Five Things You Need to Know about Buying Holiday Currency

The following five bits of knowledge will give you a great place to start in acquainting yourself with the currency exchange market:
  1. It's always best to plan ahead. Your currency purchase is an investment like any other. Therefore, it's imperative that you avoid making last-minute decisions when buying foreign currency for your holiday. With a little knowledge and diligence, you can give yourself the best chance of securing the best exchange rate.
  3. Although reliable institutions like your bank and the post office will work in a last-minute pinch, it's still best to avoid them if at all possible because they charge significantly higher rates than specialty firms like AIRGOFX.
  5. Ordering currency online is much cheaper than last minute exchanges at the airport. This is one of many reasons to plan ahead.
  7. Prepaid credit cards are a safe and convenient way to make purchases and withdraw necessary funds from ATMs overseas, but they can still be subject to fluctuating exchange rates. When purchasing or using a prepaid travel card, make sure you understand what exchange rate you're actually paying and if there are any additional hidden fees.
  9. Be on guard against dodgy overseas vendors who offer to bill you in your home currency. While seemingly convenient, the practice of 'dynamic currency conversion' often results in a much higher exchange rate. To prevent this, always insist on paying your bills in local currency.
  10. What Sorts of Things Affect the Exchange Rate?

    As you probably know, the currency market does not play out in a vacuum. Just like any other investment or purchase, it's buffeted, sometimes violently, by a variety of complex factors. Obviously, a comprehensive discussion of these factors is well beyond the scope of this posting, but two of the most influential right now are the Brexit movement in the UK and the Trump phenomenon in the United States. Here's an overview of the effects that the Brexit and Trumpism are currently having on the world currency exchange market.

    The relationship between the Brexit and currency market has been complex, to say the least. The pound took a hard hit in the immediate aftermath of the Brexit vote before rebounding a bit a few weeks later. Then it declined sharply again and rose a bit, etc. No matter what the long term holds, the present situation seems clear. Whenever strong sentiment in favor of the Brexit is widespread, the pound seems to take a nosedive, especially when economic indicators in the Eurozone are strong.

    The best strategy involves patience and vigilance. This is where planning ahead truly comes to the fore, as you will benefit greatly by tracking the effects that the Brexit discourse is currently having on the exchange rate. Take right now, for instance. As of this writing, the pound is performing at an 8-year old against the euro. Depending on the size of your transaction, you could stand to lose hundreds of pounds if you exchanged for your holiday today. But this information only helps if you're both aware of it and prepared to wait for things to improve.

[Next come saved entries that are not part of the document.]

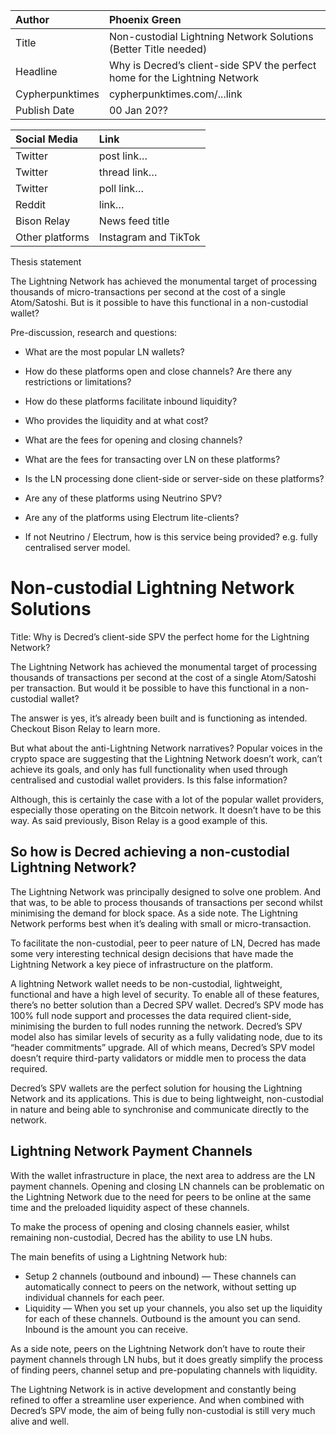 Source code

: | Author | Phoenix Green |
| :---- | :---- |
| Title | Non-custodial Lightning Network Solutions (Better Title needed) |
| Headline  | Why is Decred’s client-side SPV the perfect home for the Lightning Network |
| Cypherpunktimes | cypherpunktimes.com/...link |
| Publish Date | 00 Jan 20?? |

| Social Media | Link |
| :---- | :---- |
| Twitter | post link… |
| Twitter | thread link… |
| Twitter | poll link… |
| Reddit  | link… |
| Bison Relay | News feed title |
| Other platforms | Instagram and TikTok |

Thesis statement 

The Lightning Network has achieved the monumental target of processing thousands of micro-transactions per second at the cost of a single Atom/Satoshi. But is it possible to have this functional in a non-custodial wallet?

Pre-discussion, research and questions:
* What are the most popular LN wallets?
* How do these platforms open and close channels? Are there any restrictions or limitations?
* How do these platforms facilitate inbound liquidity?
* Who provides the liquidity and at what cost?
* What are the fees for opening and closing channels?
* What are the fees for transacting over LN on these platforms?

* Is the LN processing done client-side or server-side on these platforms?
* Are any of these platforms using Neutrino SPV?
* Are any of the platforms using Electrum lite-clients?
* If not Neutrino / Electrum, how is this service being provided? e.g. fully centralised server model.


# Non-custodial Lightning Network Solutions
Title: Why is Decred’s client-side SPV the perfect home for the Lightning Network?

The Lightning Network has achieved the monumental target of processing thousands of transactions per second at the cost of a single Atom/Satoshi per transaction. But would it be possible to have this functional in a non-custodial wallet?

The answer is yes, it’s already been built and is functioning as intended. Checkout Bison Relay to learn more.

But what about the anti-Lightning Network narratives? Popular voices in the crypto space are suggesting that the Lightning Network doesn’t work, can’t achieve its goals, and only has full functionality when used through centralised and custodial wallet providers. Is this false information?

Although, this is certainly the case with a lot of the popular wallet providers, especially those operating on the Bitcoin network. It doesn’t have to be this way. As said previously, Bison Relay is a good example of this.

## So how is Decred achieving a non-custodial Lightning Network?
The Lightning Network was principally designed to solve one problem. And that was, to be able to process thousands of transactions per second whilst minimising the demand for block space. As a side note. The Lightning Network performs best when it’s dealing with small or micro-transaction.

To facilitate the non-custodial, peer to peer nature of LN, Decred has made some very interesting technical design decisions that have made the Lightning Network a key piece of infrastructure on the platform. 

A lightning Network wallet needs to be non-custodial, lightweight, functional and have a high level of security. To enable all of these features, there’s no better solution than a Decred SPV wallet. Decred’s SPV mode has 100% full node support and processes the data required client-side, minimising the burden to full nodes running the network. Decred’s SPV model also has similar levels of security as a fully validating node, due to its “header commitments” upgrade. All of which means, Decred’s SPV model doesn’t require third-party validators or middle men to process the data required. 

Decred’s SPV wallets are the perfect solution for housing the Lightning Network and its applications. This is due to being lightweight, non-custodial in nature and being able to synchronise and communicate directly to the network.

## Lightning Network Payment Channels

With the wallet infrastructure in place, the next area to address are the LN payment channels. Opening and closing LN channels can be problematic on the Lightning Network due to the need for peers to be online at the same time and the preloaded liquidity aspect of these channels.

To make the process of opening and closing channels easier, whilst remaining non-custodial, Decred has the ability to use LN hubs.

The main benefits of using a Lightning Network hub:
* Setup 2 channels (outbound and inbound) — These channels can automatically connect to peers on the network, without setting up individual channels for each peer.
* Liquidity — When you set up your channels, you also set up the liquidity for each of these channels. Outbound is the amount you can send. Inbound is the amount you can receive.

As a side note, peers on the Lightning Network don’t have to route their payment channels through LN hubs, but it does greatly simplify the process of finding peers, channel setup and pre-populating channels with liquidity. 

The Lightning Network is in active development and constantly being refined to offer a streamline user experience. And when combined with Decred’s SPV mode, the aim of being fully non-custodial is still very much alive and well.
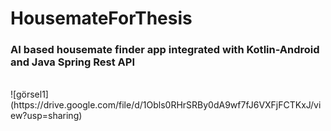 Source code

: # HousemateForThesis
### AI based housemate finder app integrated with Kotlin-Android and Java Spring Rest API

<br/>
![görsel1](https://drive.google.com/file/d/1Obls0RHrSRBy0dA9wf7fJ6VXFjFCTKxJ/view?usp=sharing)  <br/>
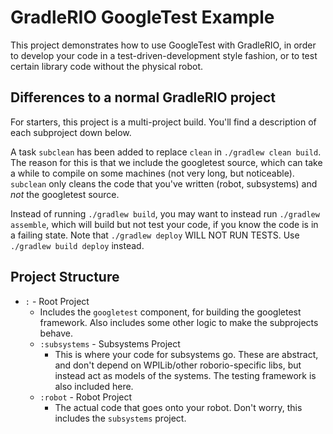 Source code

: GradleRIO GoogleTest Example
===

This project demonstrates how to use GoogleTest with GradleRIO, in order to develop your code in a test-driven-development style fashion, or to test certain library code without the physical robot.

## Differences to a normal GradleRIO project
For starters, this project is a multi-project build. You'll find a description of each subproject down below.

A task `subclean` has been added to replace `clean` in `./gradlew clean build`. The reason for this is that we include the googletest source, which can take a while to compile on some machines (not very long, but noticeable). `subclean` only cleans the code that you've written (robot, subsystems) and _not_ the googletest source.

Instead of running `./gradlew build`, you may want to instead run `./gradlew assemble`, which will build but not test your code, if you know the code is in a failing state. Note that `./gradlew deploy` WILL NOT RUN TESTS. Use `./gradlew build deploy` instead.

## Project Structure
- `:` - Root Project
    - Includes the `googletest` component, for building the googletest framework. Also includes some other logic to make the subprojects behave.  
    - `:subsystems` - Subsystems Project
        - This is where your code for subsystems go. These are abstract, and don't depend on WPILib/other roborio-specific libs, but instead act as models of the systems. The testing framework is also included here. 
    - `:robot` - Robot Project
        - The actual code that goes onto your robot. Don't worry, this includes the `subsystems` project. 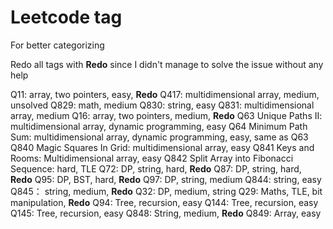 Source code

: # Leetcode tag
For better categorizing

Redo all tags with **Redo** since I didn't manage to solve the issue without any help

Q11: array, two pointers, easy, **Redo**
Q417: multidimensional array, medium, unsolved
Q829: math, medium
Q830: string, easy
Q831: multidimensional array, medium
Q16: array, two pointers, medium, **Redo**
Q63 Unique Paths II: multidimensional array, dynamic programming, easy
Q64 Minimum Path Sum: multidimensional array, dynamic programming, easy, same as Q63
Q840 Magic Squares In Grid: multidimensional array, easy
Q841 Keys and Rooms: Multidimensional array, easy
Q842 Split Array into Fibonacci Sequence: hard, TLE
Q72: DP, string, hard, **Redo**
Q87: DP, string, hard, **Redo**
Q95: DP, BST, hard, **Redo**
Q97: DP, string, medium
Q844: string, easy
Q845： string, medium, **Redo**
Q32: DP, medium, string
Q29: Maths, TLE, bit manipulation, **Redo**
Q94: Tree, recursion, easy
Q144: Tree, recursion, easy
Q145: Tree, recursion, easy
Q848: String, medium, **Redo**
Q849: Array, easy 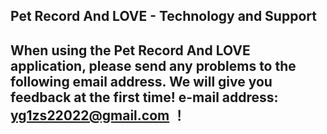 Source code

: ## Pet Record And LOVE - Technology and Support


## When using the Pet Record And LOVE application, please send any problems to the following email address. We will give you feedback at the first time! e-mail address: yg1zs22022@gmail.com ！
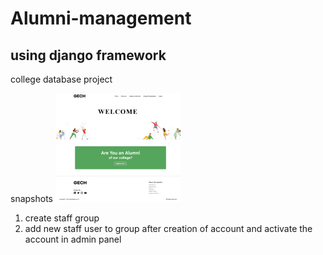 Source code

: # Alumni-management
## using django framework

college database project

snapshots
![alt text](https://github.com/ajykumr/Alumni-management/blob/main/snapshots/Home-thumb.png)



1. create staff group
2. add new staff user to group after creation of account and activate the account in admin panel
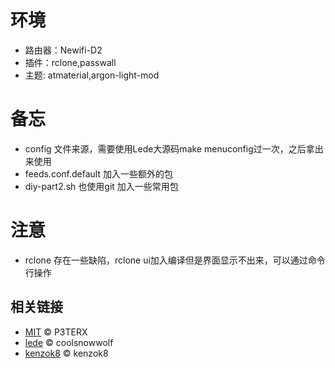 # 环境
  - 路由器：Newifi-D2
  - 插件：rclone,passwall
  - 主题: atmaterial,argon-light-mod
  
# 备忘
  - config 文件来源，需要使用Lede大源码make menuconfig过一次，之后拿出来使用
  - feeds.conf.default 加入一些额外的包
  - diy-part2.sh 也使用git 加入一些常用包
 
# 注意
  - rclone 存在一些缺陷，rclone ui加入编译但是界面显示不出来，可以通过命令行操作 
 
## 相关链接

  - [MIT](https://github.com/P3TERX/Actions-OpenWrt/blob/master/LICENSE) © P3TERX
  - [lede](https://github.com/coolsnowwolf/lede) © coolsnowwolf
  - [kenzok8](https://github.com/kenzok8/openwrt-packages) © kenzok8
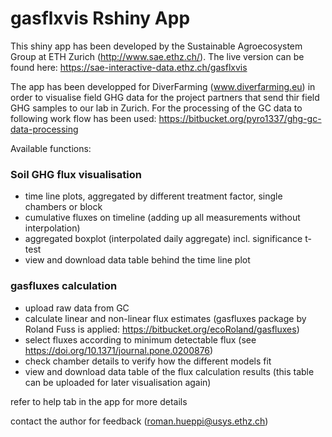 # gasflxvis Rshiny App

This shiny app has been developed by the Sustainable Agroecosystem Group at ETH Zurich (http://www.sae.ethz.ch/). The live version can be found here: https://sae-interactive-data.ethz.ch/gasflxvis

The app has been developped for DiverFarming (www.diverfarming.eu) in order to visualise field GHG data for the project partners that send thir field GHG samples to our lab in Zurich. For the processing of the GC data to following work flow has been used: https://bitbucket.org/pyro1337/ghg-gc-data-processing

Available functions:

### Soil GHG flux visualisation

* time line plots, aggregated by different treatment factor, single chambers or block
* cumulative fluxes on timeline (adding up all measurements without interpolation)
* aggregated boxplot (interpolated daily aggregate) incl. significance t-test
* view and download data table behind the time line plot

### gasfluxes calculation

* upload raw data from GC
* calculate linear and non-linear flux estimates (gasfluxes package by Roland Fuss is applied: https://bitbucket.org/ecoRoland/gasfluxes)
* select fluxes according to minimum detectable flux (see  https://doi.org/10.1371/journal.pone.0200876)
* check chamber details to verify how the different models fit
* view and download data table of the flux calculation results (this table can be uploaded for later visualisation again)

refer to help tab in the app for more details

contact the author for feedback (roman.hueppi@usys.ethz.ch)

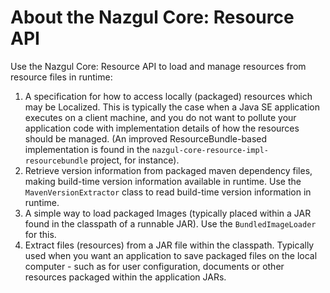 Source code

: # About the Nazgul Core: Resource API

Use the Nazgul Core: Resource API to load and manage resources from resource files in runtime:

1. A specification for how to access locally (packaged) resources which may be Localized.
   This is typically the case when a Java SE application executes on a client machine, and you
   do not want to pollute your application code with implementation details of how the resources
   should be managed. (An improved ResourceBundle-based implementation is found in the
   `nazgul-core-resource-impl-resourcebundle` project, for instance).
2. Retrieve version information from packaged maven dependency files, making build-time version information
   available in runtime. Use the `MavenVersionExtractor` class to read build-time version information in runtime.
3. A simple way to load packaged Images (typically placed within a JAR found in the classpath of
   a runnable JAR). Use the `BundledImageLoader` for this.
4. Extract files (resources) from a JAR file within the classpath. Typically used when you want an
   application to save packaged files on the local computer - such as for user configuration, documents or
   other resources packaged within the application JARs.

    Needless to say, the Trump presidency has sent chaotic ripples throughout the world's currency markets. While the American economy has been in reasonably good shape since Mr. Trump gained the presidency, his erratic leadership has had wildly vacillating effects on the dollar's performance against other currencies.

    Just like with the Brexit, vigilance is the key to capitalizing (or avoiding disaster) on the Trump presidency. Pay attention to what Mr. Trump is saying and doing on a week to week basis and make your decisions accordingly. A good rule of thumb might be something like this: strongly consider exchanging for the American dollar in the immediate aftermath of one of Trump's isolationist or trade-war tirades. You won't have to wait long.